There are several nearby obstacles to an upside breakout. There are few support barriers to a downside breakout. Traders need to be prepared for both outcomes.
Taking the downside potential, the first confirmation of this is a sustained close below the value of the uptrend line. This excludes a temporary plunge when tariffs are confirmed. This overreaction shakes out the weak and frightened hands, and is followed by a rapid rebound rally.
A sustained fall has an initial support target near 3,232. This is the consolidation area formed after the initial breakout in January.
The historical support is lower, near 3,160. This defined the October 2024 and the January 2025 rebound points. In May 2024, it acted as a resistance feature, so the level has a well-established history of influence in the Shanghai Index.
When it comes to assessing the upside potential, the first powerful force is the resistance level near 3,435. Although this level was broken in November and December 2024, the level is a well-established resistance feature over many years. The current retreat from this level reinforces the significance of this level.
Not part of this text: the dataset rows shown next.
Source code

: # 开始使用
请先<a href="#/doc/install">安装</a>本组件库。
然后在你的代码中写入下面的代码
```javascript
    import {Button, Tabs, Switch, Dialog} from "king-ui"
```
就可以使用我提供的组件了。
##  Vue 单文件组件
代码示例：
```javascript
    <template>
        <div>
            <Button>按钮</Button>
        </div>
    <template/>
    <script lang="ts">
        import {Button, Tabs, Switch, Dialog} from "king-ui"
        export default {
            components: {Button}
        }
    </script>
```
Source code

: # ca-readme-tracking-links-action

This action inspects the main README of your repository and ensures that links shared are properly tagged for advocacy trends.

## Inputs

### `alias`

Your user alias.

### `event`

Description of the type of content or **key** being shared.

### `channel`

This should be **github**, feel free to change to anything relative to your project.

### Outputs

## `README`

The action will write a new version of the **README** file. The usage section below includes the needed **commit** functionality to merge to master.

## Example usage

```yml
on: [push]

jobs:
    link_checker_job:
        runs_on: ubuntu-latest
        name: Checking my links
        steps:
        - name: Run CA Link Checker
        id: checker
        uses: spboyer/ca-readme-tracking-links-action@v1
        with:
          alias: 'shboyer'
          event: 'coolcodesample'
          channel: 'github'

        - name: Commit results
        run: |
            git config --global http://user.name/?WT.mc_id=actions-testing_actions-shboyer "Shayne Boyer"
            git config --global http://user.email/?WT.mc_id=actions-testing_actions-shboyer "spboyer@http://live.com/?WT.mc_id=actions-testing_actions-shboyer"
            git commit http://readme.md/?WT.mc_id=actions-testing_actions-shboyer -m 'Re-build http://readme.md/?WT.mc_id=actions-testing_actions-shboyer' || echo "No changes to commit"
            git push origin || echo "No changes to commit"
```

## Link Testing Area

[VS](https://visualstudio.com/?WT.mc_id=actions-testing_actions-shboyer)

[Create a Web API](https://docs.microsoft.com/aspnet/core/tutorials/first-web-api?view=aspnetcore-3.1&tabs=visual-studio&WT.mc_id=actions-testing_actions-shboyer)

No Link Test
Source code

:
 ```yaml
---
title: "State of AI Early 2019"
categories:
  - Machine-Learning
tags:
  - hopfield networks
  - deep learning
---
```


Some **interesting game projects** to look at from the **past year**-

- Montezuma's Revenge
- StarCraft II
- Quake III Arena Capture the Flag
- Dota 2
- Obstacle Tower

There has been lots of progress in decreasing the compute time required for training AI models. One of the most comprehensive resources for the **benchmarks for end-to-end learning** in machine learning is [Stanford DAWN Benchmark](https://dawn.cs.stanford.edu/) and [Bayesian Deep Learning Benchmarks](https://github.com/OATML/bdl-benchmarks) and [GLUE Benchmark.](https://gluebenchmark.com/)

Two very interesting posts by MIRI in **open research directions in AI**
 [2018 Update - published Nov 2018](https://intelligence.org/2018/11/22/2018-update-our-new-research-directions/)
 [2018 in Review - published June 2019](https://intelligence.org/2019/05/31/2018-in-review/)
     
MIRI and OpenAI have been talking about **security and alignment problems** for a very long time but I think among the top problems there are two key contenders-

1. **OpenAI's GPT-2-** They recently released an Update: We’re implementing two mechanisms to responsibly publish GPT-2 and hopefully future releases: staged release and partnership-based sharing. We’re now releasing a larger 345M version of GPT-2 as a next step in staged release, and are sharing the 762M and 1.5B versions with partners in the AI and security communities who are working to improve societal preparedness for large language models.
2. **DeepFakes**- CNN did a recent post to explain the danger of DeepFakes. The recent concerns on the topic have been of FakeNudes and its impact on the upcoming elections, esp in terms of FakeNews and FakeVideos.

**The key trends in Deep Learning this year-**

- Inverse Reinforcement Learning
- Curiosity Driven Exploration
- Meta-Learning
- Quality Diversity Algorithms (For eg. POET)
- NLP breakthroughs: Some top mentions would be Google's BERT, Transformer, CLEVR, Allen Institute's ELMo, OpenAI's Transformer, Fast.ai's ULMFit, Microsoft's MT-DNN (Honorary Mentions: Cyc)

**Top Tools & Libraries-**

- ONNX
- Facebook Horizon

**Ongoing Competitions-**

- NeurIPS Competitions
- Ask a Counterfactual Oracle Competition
The second bullish force is the upward sloping trend line. This is created when people come into the market as buyers because they believe they are getting in early, and at a bargain price, on a new rising trend. This is a line of support.
This combination of an uptrend line and a resistance level is not a perfect example of an upsloping triangle, the base of the triangle is created over 3–5 days of trading. There is no vertical triangle base on the Shanghai index chart.
A move above the resistance level is bullish and has further resistance near 3,495. A move below the trend line is bearish and could move quickly towards 3,160.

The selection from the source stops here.